-- EXERCISE INPUTS follows --
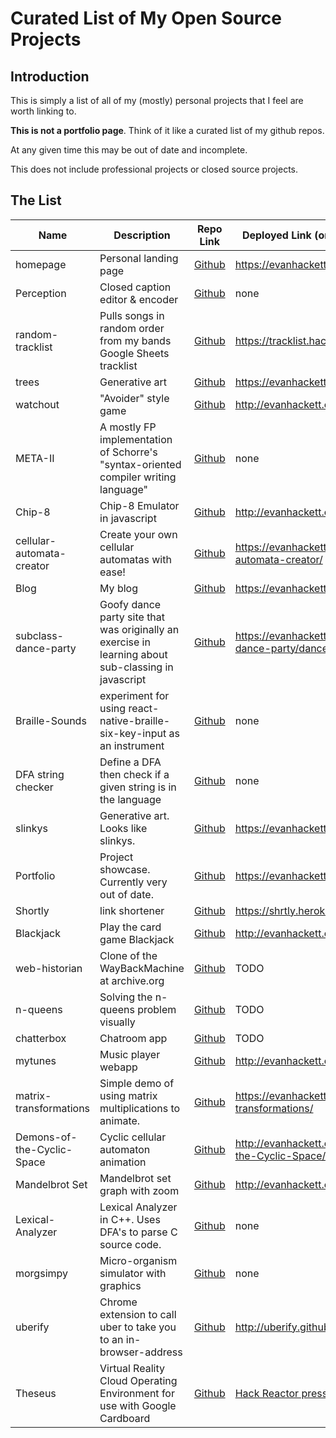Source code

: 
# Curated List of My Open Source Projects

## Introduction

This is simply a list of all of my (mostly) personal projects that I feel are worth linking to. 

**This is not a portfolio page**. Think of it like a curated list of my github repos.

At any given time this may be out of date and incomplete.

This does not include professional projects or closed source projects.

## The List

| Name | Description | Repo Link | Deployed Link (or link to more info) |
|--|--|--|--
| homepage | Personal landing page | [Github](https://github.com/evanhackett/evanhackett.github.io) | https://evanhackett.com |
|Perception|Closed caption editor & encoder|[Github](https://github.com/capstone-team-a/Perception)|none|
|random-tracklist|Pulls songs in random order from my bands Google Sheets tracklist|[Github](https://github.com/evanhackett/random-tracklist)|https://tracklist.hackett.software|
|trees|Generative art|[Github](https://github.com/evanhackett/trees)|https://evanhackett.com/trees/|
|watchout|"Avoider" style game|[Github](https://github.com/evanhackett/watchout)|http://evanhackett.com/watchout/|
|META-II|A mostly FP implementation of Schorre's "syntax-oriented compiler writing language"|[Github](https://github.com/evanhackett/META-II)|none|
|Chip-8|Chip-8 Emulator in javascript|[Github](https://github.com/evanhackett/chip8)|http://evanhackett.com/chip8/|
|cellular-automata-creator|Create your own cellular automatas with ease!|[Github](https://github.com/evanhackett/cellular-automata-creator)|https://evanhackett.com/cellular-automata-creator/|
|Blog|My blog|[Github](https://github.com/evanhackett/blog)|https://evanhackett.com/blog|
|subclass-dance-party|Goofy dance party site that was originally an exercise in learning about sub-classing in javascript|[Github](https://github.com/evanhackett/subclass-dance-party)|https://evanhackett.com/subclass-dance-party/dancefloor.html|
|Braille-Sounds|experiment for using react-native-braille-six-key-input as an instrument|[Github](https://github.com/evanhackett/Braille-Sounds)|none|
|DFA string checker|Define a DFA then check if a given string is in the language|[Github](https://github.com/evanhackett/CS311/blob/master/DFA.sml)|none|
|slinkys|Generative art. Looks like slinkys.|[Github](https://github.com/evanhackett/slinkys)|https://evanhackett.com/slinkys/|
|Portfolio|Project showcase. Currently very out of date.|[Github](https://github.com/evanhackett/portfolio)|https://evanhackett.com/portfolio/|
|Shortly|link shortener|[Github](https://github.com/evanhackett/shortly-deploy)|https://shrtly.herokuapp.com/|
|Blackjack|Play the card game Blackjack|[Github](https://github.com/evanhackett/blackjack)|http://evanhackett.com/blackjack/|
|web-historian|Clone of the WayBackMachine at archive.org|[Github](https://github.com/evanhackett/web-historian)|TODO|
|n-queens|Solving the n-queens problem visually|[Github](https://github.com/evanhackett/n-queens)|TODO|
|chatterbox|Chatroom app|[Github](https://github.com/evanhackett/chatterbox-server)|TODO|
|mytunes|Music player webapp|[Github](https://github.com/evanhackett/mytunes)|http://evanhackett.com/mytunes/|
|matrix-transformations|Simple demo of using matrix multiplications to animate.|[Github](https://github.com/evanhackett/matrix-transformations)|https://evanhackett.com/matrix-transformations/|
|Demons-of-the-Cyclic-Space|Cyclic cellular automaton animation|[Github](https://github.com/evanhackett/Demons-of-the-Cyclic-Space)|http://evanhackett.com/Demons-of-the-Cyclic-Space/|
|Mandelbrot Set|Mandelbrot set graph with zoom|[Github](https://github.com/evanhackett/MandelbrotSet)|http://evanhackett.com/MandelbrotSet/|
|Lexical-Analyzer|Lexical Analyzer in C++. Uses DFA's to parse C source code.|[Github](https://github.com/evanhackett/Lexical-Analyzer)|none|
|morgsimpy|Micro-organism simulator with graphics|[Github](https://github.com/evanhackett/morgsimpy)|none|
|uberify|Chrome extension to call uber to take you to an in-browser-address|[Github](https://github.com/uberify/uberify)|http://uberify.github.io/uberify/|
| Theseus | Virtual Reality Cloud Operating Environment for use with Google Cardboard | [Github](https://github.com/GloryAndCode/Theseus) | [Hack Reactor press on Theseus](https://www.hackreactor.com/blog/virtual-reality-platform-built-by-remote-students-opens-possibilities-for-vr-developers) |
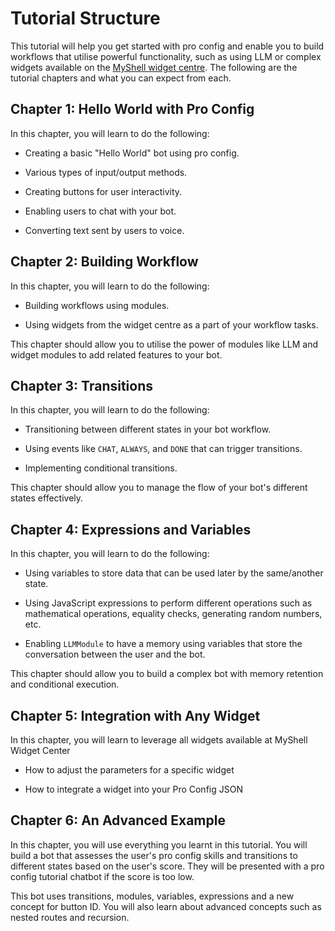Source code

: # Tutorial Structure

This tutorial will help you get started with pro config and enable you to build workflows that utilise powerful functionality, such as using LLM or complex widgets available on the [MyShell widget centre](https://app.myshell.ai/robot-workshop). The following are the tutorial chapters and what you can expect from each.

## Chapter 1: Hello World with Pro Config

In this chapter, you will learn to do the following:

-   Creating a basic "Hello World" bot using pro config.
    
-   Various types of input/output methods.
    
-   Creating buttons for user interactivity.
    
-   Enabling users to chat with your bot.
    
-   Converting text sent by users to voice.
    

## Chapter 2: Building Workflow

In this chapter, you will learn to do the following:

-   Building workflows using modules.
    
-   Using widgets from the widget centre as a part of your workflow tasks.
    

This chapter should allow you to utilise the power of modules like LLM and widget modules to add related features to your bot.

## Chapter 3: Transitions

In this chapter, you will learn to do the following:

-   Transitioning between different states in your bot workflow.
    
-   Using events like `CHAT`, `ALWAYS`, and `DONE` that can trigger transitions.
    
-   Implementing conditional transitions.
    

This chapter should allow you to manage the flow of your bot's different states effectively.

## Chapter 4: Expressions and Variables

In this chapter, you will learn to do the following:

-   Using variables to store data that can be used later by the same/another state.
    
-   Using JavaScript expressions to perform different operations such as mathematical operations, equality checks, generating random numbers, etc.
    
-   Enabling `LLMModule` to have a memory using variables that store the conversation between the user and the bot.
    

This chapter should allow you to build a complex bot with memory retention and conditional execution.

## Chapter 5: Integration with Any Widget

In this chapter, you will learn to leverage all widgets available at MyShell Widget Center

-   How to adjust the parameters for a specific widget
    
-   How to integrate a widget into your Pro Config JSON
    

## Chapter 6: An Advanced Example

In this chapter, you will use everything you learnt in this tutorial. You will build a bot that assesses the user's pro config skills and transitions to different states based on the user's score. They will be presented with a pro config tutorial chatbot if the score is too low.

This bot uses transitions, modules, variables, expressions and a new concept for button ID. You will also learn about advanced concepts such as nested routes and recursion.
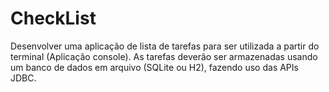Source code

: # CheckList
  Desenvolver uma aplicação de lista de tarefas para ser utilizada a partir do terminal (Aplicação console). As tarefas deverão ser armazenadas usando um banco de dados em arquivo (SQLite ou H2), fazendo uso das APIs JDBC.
-- EXERCISE INPUTS concluded --
- _EXERCISE BRIEF_: When the line with "Pro Config JSON" is reached in the data above, begin copying, and stop after the line with "## Chapter 6: An Advanced Example"; copy each line exactly, both ends included.

- _RESULT FOR THIS EXERCISE_:
-   How to integrate a widget into your Pro Config JSON
    

## Chapter 6: An Advanced Example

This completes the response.